This book sets
out to give an account of what the foundation of The Royal Academy
of Arts in 1768 meant for artistic practice in particular and
cultural life more generally in Britain between 1760 and 1840.
It is to be welcomed, because it fills a gap, and fills it well.
The history of art institutions in Britain attracts sporadic attention.
Trevor Fawcett published what remains the canonical study of art
outside the metropolis, The Rise of English Provincial Art
thirty years ago, while Sidney Hutchison's history of the
Royal Academy came out in 1986.(1)
More recently, however, attention has turned to the RA, largely
because of the ground-breaking exhibition, Art on the Line,
that David Solkin curated in the Academy exhibition rooms at Somerset
House in 2001.(2) The essays
in the book that accompanied the show dealt variously with some
of the germane issues, from the politics of hanging, to the messages
communicated by display, since when Mark Hallett has written a
fascinating paper (to be published in Eighteenth-Century Studies)

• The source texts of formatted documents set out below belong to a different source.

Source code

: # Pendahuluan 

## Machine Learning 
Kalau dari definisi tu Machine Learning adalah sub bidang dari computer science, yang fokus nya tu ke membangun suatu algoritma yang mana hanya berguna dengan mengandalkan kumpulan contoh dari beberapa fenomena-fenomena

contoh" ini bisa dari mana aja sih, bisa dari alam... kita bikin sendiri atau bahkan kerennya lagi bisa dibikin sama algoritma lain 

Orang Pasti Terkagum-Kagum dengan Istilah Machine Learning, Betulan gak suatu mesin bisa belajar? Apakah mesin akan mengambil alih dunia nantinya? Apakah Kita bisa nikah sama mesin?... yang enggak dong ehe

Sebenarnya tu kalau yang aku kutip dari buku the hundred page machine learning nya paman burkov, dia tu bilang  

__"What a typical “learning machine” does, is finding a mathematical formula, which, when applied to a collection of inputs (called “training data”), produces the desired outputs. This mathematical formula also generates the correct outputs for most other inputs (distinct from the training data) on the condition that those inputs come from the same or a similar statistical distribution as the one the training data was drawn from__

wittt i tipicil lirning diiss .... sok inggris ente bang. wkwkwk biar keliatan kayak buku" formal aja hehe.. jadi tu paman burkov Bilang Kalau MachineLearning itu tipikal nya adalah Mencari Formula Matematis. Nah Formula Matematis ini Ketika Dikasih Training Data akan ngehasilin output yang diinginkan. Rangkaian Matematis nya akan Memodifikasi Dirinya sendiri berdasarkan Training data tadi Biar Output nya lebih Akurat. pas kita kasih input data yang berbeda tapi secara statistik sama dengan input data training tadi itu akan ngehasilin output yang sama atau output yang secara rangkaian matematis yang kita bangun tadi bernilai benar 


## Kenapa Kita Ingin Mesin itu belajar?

on how the hang in the Great Room at the exhibition of 1784 was
expressly designed to rehabilitate the public reputation of the
Prince of Wales. More recently, two doctoral dissertations have
contributed to the field. Matthew Hargraves, 'Candidates for fame:
the Society of Artists of Great Britain circa 1760-1792' (University
of London, 2003) is an exemplary and welcome account of the affairs
of the first exhibiting institution. Patricia Morales, '"Mere
good taste is nothing else but genius without the power of execution":
artists as arbiters of taste, 1792-1836' (University of Warwick,
2003) deals with threats to the professional autonomy of the Academy's
artists, and with their relations with the connoisseurs of the
British Institution over the specified period.

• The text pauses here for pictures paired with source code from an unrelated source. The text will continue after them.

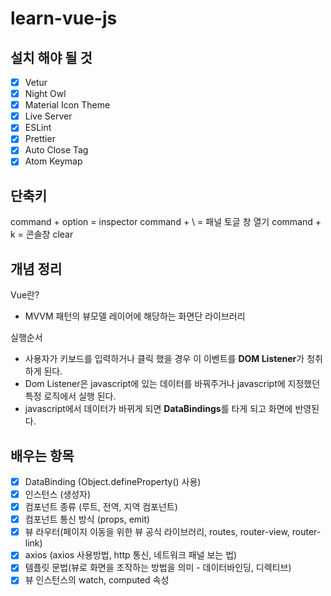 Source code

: # learn-vue-js

## 설치 해야 될 것

- [x] Vetur
- [x] Night Owl
- [x] Material Icon Theme
- [x] Live Server
- [x] ESLint
- [x] Prettier
- [x] Auto Close Tag
- [x] Atom Keymap

## 단축키

command + option = inspector
command + \ = 패널 토글 창 열기
command + k = 콘솔창 clear

## 개념 정리

Vue란?

- MVVM 패턴의 뷰모델 레이어에 해당하는 화면단 라이브러리

실행순서

- 사용자가 키보드를 입력하거나 클릭 했을 경우 이 이벤트를 **DOM Listener**가 청취하게 된다.
- Dom Listener은 javascript에 있는 데이터를 바꿔주거나 javascript에 지정했던 특정 로직에서 실행 된다.
- javascript에서 데이터가 바뀌게 되면 **DataBindings**를 타게 되고 화면에 반영된다.

## 배우는 항목

- [x] DataBinding (Object.defineProperty() 사용)
- [x] 인스턴스 (생성자)
- [x] 컴포넌트 종류 (루트, 전역, 지역 컴포넌트)
- [x] 컴포넌트 통신 방식 (props, emit)
- [x] 뷰 라우터(페이지 이동을 위한 뷰 공식 라이브러리, routes, router-view, router-link)
- [x] axios (axios 사용방법, http 통신, 네트워크 패널 보는 법)
- [x] 템플릿 문법(뷰로 화면을 조작하는 방법을 의미 - 데이터바인딩, 디렉티브)
- [x] 뷰 인스턴스의 watch, computed 속성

Dr Hoock's book, then, falls neatly in the middle. He has arranged
his material around three main themes. The first, 'Academies of
Art' focuses precisely on this topic, to ground the founding of
the RA within history and to discuss how, once founded, it itself
provided a model for provincial Academies elsewhere in the British
Isles. Part Two is concerned in an admirably wide-reaching way
with 'The Politicization of Art', understanding 'politics' to
embrace both the conduct of the affairs of state, and the internal
politics of the institution itself. We end with 'Forging the Cultural
State', which supplies, amongst other things, a most welcome account
of how the RA was centrally important in wartime attempts to define
a national iconography in those memorials to heroes that were
incrementally filling St Paul's Cathedral, or to the efforts,
mostly fruitless, to embellish London with appropriate public
buildings. The whole is grounded in extensive research in both
primary and secondary source material. The author is to be commended
both for admitting to the shortcomings of the occasional passage
where the current state of knowledge does not allow any definitive
account, and for understanding the United Kingdom also to be a
European country, and consequently, when appropriate, bringing
in continental examples to contextualise particular passages.
The book is reasonably well-illustrated with monochrome plates
throughout, and has an extremely helpful bibliography.
Dr Hoock sets the scene with an 'Introduction', before dealing
with the events leading up to the foundation of the Royal Academy.
Although the tale is fairly well known, it bears the retelling,
and there is fascinating material on, for instance, the attitudes
of George III to his Academy. Hoock demonstrates the degree to
which the king was sufficiently interventionist to press for the
admission of William Hoare and Johan Zoffany to Academicianship.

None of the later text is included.